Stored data
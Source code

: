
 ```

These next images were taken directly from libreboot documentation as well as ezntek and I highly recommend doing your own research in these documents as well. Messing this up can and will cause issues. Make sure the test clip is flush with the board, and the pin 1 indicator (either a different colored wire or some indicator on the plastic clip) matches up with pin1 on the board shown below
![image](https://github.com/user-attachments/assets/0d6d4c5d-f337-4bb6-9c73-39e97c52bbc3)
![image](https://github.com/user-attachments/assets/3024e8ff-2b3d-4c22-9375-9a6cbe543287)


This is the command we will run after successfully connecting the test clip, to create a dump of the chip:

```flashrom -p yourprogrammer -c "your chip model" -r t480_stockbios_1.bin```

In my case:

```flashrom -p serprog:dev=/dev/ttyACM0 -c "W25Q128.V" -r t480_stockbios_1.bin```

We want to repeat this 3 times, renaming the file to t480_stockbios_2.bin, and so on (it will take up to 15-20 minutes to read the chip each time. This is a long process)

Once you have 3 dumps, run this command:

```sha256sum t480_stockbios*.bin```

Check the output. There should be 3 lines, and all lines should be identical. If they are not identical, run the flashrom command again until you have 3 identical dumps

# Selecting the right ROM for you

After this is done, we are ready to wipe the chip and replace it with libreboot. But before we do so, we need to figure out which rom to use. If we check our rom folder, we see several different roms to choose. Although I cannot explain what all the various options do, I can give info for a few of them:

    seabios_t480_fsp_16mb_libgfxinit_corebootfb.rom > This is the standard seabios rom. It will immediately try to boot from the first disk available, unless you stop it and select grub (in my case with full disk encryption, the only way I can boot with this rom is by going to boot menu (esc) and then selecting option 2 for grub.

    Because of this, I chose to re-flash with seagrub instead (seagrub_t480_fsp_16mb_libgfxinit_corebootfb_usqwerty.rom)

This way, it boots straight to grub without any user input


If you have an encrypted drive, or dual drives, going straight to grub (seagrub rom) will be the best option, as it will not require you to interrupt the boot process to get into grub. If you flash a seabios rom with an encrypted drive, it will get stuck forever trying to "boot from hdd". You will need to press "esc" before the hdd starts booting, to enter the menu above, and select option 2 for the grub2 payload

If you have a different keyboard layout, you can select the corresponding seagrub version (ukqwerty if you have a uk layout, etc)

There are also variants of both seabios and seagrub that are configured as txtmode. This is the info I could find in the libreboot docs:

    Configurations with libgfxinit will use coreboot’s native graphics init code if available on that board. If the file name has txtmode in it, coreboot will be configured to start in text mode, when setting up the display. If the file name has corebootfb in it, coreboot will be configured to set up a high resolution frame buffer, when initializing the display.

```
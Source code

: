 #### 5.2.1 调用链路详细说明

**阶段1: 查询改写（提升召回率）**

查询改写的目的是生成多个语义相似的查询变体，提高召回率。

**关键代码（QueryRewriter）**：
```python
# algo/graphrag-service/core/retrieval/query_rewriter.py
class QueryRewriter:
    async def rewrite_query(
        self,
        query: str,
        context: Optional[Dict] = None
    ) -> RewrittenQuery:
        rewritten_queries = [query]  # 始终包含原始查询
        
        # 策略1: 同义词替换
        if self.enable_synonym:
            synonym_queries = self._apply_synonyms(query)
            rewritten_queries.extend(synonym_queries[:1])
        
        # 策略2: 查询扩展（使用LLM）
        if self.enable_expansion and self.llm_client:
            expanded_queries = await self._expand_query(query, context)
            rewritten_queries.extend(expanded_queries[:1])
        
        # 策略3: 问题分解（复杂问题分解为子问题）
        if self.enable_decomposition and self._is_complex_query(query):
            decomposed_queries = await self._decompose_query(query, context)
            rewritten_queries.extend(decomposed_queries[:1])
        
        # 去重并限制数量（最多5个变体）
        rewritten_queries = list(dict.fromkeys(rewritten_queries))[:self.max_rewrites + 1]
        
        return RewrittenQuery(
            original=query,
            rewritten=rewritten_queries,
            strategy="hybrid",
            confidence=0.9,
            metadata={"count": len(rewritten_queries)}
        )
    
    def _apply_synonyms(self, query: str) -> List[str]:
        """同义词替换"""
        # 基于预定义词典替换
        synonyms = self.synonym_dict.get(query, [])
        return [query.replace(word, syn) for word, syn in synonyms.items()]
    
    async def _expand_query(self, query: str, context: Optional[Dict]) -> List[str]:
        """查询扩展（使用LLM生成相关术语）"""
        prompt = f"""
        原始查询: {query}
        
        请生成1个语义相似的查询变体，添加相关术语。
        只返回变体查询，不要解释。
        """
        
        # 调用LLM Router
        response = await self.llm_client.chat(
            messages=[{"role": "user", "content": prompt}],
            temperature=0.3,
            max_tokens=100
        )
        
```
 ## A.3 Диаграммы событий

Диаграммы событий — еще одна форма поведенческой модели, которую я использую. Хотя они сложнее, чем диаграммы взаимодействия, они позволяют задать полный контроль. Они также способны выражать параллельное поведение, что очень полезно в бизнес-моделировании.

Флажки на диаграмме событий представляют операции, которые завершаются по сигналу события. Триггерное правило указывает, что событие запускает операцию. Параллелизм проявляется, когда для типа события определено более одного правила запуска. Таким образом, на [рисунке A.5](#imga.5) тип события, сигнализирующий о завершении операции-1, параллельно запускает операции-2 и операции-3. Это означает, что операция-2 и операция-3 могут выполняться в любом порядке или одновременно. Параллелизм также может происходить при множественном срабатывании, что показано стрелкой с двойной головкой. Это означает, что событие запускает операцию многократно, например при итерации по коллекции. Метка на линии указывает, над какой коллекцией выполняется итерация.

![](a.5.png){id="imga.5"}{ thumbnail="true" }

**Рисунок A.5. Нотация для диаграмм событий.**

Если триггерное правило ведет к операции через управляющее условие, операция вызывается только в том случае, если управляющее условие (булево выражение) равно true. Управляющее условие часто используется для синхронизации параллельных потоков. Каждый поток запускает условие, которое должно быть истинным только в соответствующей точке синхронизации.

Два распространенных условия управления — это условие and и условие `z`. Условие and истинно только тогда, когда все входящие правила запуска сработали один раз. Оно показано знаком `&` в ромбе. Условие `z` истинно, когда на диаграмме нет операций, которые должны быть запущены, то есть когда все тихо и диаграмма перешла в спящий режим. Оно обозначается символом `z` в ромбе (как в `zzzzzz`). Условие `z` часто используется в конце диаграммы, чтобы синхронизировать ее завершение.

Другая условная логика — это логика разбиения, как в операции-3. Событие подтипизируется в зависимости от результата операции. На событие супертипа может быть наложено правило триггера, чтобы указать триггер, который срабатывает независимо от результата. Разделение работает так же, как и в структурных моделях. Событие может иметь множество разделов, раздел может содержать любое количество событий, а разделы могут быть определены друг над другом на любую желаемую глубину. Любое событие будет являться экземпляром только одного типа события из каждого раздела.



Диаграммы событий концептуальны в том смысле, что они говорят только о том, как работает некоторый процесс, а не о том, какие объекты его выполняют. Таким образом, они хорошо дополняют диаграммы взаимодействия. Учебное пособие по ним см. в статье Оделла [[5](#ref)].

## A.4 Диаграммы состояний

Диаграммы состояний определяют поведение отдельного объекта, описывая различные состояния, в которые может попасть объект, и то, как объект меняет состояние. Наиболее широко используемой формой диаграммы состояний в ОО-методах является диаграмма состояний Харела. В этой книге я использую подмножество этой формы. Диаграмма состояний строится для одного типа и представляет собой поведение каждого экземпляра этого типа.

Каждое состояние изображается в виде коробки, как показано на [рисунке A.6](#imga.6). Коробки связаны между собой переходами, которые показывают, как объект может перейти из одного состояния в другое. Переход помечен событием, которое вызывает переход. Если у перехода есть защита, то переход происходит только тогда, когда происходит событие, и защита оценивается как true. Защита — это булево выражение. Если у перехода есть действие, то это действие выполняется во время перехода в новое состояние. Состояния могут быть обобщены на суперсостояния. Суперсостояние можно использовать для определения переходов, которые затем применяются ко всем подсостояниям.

▶ EXERCISE
Word for word, copy out all of the data shown above.

▶ RESULT BELOW
Source code

:
 ```

These next images were taken directly from libreboot documentation as well as ezntek and I highly recommend doing your own research in these documents as well. Messing this up can and will cause issues. Make sure the test clip is flush with the board, and the pin 1 indicator (either a different colored wire or some indicator on the plastic clip) matches up with pin1 on the board shown below
![image](https://github.com/user-attachments/assets/0d6d4c5d-f337-4bb6-9c73-39e97c52bbc3)
![image](https://github.com/user-attachments/assets/3024e8ff-2b3d-4c22-9375-9a6cbe543287)


This is the command we will run after successfully connecting the test clip, to create a dump of the chip:

```flashrom -p yourprogrammer -c "your chip model" -r t480_stockbios_1.bin```

In my case:

```flashrom -p serprog:dev=/dev/ttyACM0 -c "W25Q128.V" -r t480_stockbios_1.bin```

We want to repeat this 3 times, renaming the file to t480_stockbios_2.bin, and so on (it will take up to 15-20 minutes to read the chip each time. This is a long process)

Once you have 3 dumps, run this command:

```sha256sum t480_stockbios*.bin```

Check the output. There should be 3 lines, and all lines should be identical. If they are not identical, run the flashrom command again until you have 3 identical dumps

# Selecting the right ROM for you

After this is done, we are ready to wipe the chip and replace it with libreboot. But before we do so, we need to figure out which rom to use. If we check our rom folder, we see several different roms to choose. Although I cannot explain what all the various options do, I can give info for a few of them:

    seabios_t480_fsp_16mb_libgfxinit_corebootfb.rom > This is the standard seabios rom. It will immediately try to boot from the first disk available, unless you stop it and select grub (in my case with full disk encryption, the only way I can boot with this rom is by going to boot menu (esc) and then selecting option 2 for grub.

    Because of this, I chose to re-flash with seagrub instead (seagrub_t480_fsp_16mb_libgfxinit_corebootfb_usqwerty.rom)

This way, it boots straight to grub without any user input


If you have an encrypted drive, or dual drives, going straight to grub (seagrub rom) will be the best option, as it will not require you to interrupt the boot process to get into grub. If you flash a seabios rom with an encrypted drive, it will get stuck forever trying to "boot from hdd". You will need to press "esc" before the hdd starts booting, to enter the menu above, and select option 2 for the grub2 payload

If you have a different keyboard layout, you can select the corresponding seagrub version (ukqwerty if you have a uk layout, etc)

There are also variants of both seabios and seagrub that are configured as txtmode. This is the info I could find in the libreboot docs:

    Configurations with libgfxinit will use coreboot’s native graphics init code if available on that board. If the file name has txtmode in it, coreboot will be configured to start in text mode, when setting up the display. If the file name has corebootfb in it, coreboot will be configured to set up a high resolution frame buffer, when initializing the display.

```
Source code

: #### 5.2.1 调用链路详细说明

**阶段1: 查询改写（提升召回率）**

查询改写的目的是生成多个语义相似的查询变体，提高召回率。

**关键代码（QueryRewriter）**：
```python
# algo/graphrag-service/core/retrieval/query_rewriter.py
class QueryRewriter:
    async def rewrite_query(
        self,
        query: str,
        context: Optional[Dict] = None
    ) -> RewrittenQuery:
        rewritten_queries = [query]  # 始终包含原始查询
        
        # 策略1: 同义词替换
        if self.enable_synonym:
            synonym_queries = self._apply_synonyms(query)
            rewritten_queries.extend(synonym_queries[:1])
        
        # 策略2: 查询扩展（使用LLM）
        if self.enable_expansion and self.llm_client:
            expanded_queries = await self._expand_query(query, context)
            rewritten_queries.extend(expanded_queries[:1])
        
        # 策略3: 问题分解（复杂问题分解为子问题）
        if self.enable_decomposition and self._is_complex_query(query):
            decomposed_queries = await self._decompose_query(query, context)
            rewritten_queries.extend(decomposed_queries[:1])
        
        # 去重并限制数量（最多5个变体）
        rewritten_queries = list(dict.fromkeys(rewritten_queries))[:self.max_rewrites + 1]
        
        return RewrittenQuery(
            original=query,
            rewritten=rewritten_queries,
            strategy="hybrid",
            confidence=0.9,
            metadata={"count": len(rewritten_queries)}
        )
    
    def _apply_synonyms(self, query: str) -> List[str]:
        """同义词替换"""
        # 基于预定义词典替换
        synonyms = self.synonym_dict.get(query, [])
        return [query.replace(word, syn) for word, syn in synonyms.items()]
    
    async def _expand_query(self, query: str, context: Optional[Dict]) -> List[str]:
        """查询扩展（使用LLM生成相关术语）"""
        prompt = f"""
        原始查询: {query}
        
        请生成1个语义相似的查询变体，添加相关术语。
        只返回变体查询，不要解释。
        """
        
        # 调用LLM Router
        response = await self.llm_client.chat(
            messages=[{"role": "user", "content": prompt}],
            temperature=0.3,
            max_tokens=100
        )
        
```
 ## A.3 Диаграммы событий

Диаграммы событий — еще одна форма поведенческой модели, которую я использую. Хотя они сложнее, чем диаграммы взаимодействия, они позволяют задать полный контроль. Они также способны выражать параллельное поведение, что очень полезно в бизнес-моделировании.

Флажки на диаграмме событий представляют операции, которые завершаются по сигналу события. Триггерное правило указывает, что событие запускает операцию. Параллелизм проявляется, когда для типа события определено более одного правила запуска. Таким образом, на [рисунке A.5](#imga.5) тип события, сигнализирующий о завершении операции-1, параллельно запускает операции-2 и операции-3. Это означает, что операция-2 и операция-3 могут выполняться в любом порядке или одновременно. Параллелизм также может происходить при множественном срабатывании, что показано стрелкой с двойной головкой. Это означает, что событие запускает операцию многократно, например при итерации по коллекции. Метка на линии указывает, над какой коллекцией выполняется итерация.

![](a.5.png){id="imga.5"}{ thumbnail="true" }

**Рисунок A.5. Нотация для диаграмм событий.**

Если триггерное правило ведет к операции через управляющее условие, операция вызывается только в том случае, если управляющее условие (булево выражение) равно true. Управляющее условие часто используется для синхронизации параллельных потоков. Каждый поток запускает условие, которое должно быть истинным только в соответствующей точке синхронизации.

Два распространенных условия управления — это условие and и условие `z`. Условие and истинно только тогда, когда все входящие правила запуска сработали один раз. Оно показано знаком `&` в ромбе. Условие `z` истинно, когда на диаграмме нет операций, которые должны быть запущены, то есть когда все тихо и диаграмма перешла в спящий режим. Оно обозначается символом `z` в ромбе (как в `zzzzzz`). Условие `z` часто используется в конце диаграммы, чтобы синхронизировать ее завершение.

Другая условная логика — это логика разбиения, как в операции-3. Событие подтипизируется в зависимости от результата операции. На событие супертипа может быть наложено правило триггера, чтобы указать триггер, который срабатывает независимо от результата. Разделение работает так же, как и в структурных моделях. Событие может иметь множество разделов, раздел может содержать любое количество событий, а разделы могут быть определены друг над другом на любую желаемую глубину. Любое событие будет являться экземпляром только одного типа события из каждого раздела.



Диаграммы событий концептуальны в том смысле, что они говорят только о том, как работает некоторый процесс, а не о том, какие объекты его выполняют. Таким образом, они хорошо дополняют диаграммы взаимодействия. Учебное пособие по ним см. в статье Оделла [[5](#ref)].

## A.4 Диаграммы состояний

Диаграммы состояний определяют поведение отдельного объекта, описывая различные состояния, в которые может попасть объект, и то, как объект меняет состояние. Наиболее широко используемой формой диаграммы состояний в ОО-методах является диаграмма состояний Харела. В этой книге я использую подмножество этой формы. Диаграмма состояний строится для одного типа и представляет собой поведение каждого экземпляра этого типа.

Каждое состояние изображается в виде коробки, как показано на [рисунке A.6](#imga.6). Коробки связаны между собой переходами, которые показывают, как объект может перейти из одного состояния в другое. Переход помечен событием, которое вызывает переход. Если у перехода есть защита, то переход происходит только тогда, когда происходит событие, и защита оценивается как true. Защита — это булево выражение. Если у перехода есть действие, то это действие выполняется во время перехода в новое состояние. Состояния могут быть обобщены на суперсостояния. Суперсостояние можно использовать для определения переходов, которые затем применяются ко всем подсостояниям.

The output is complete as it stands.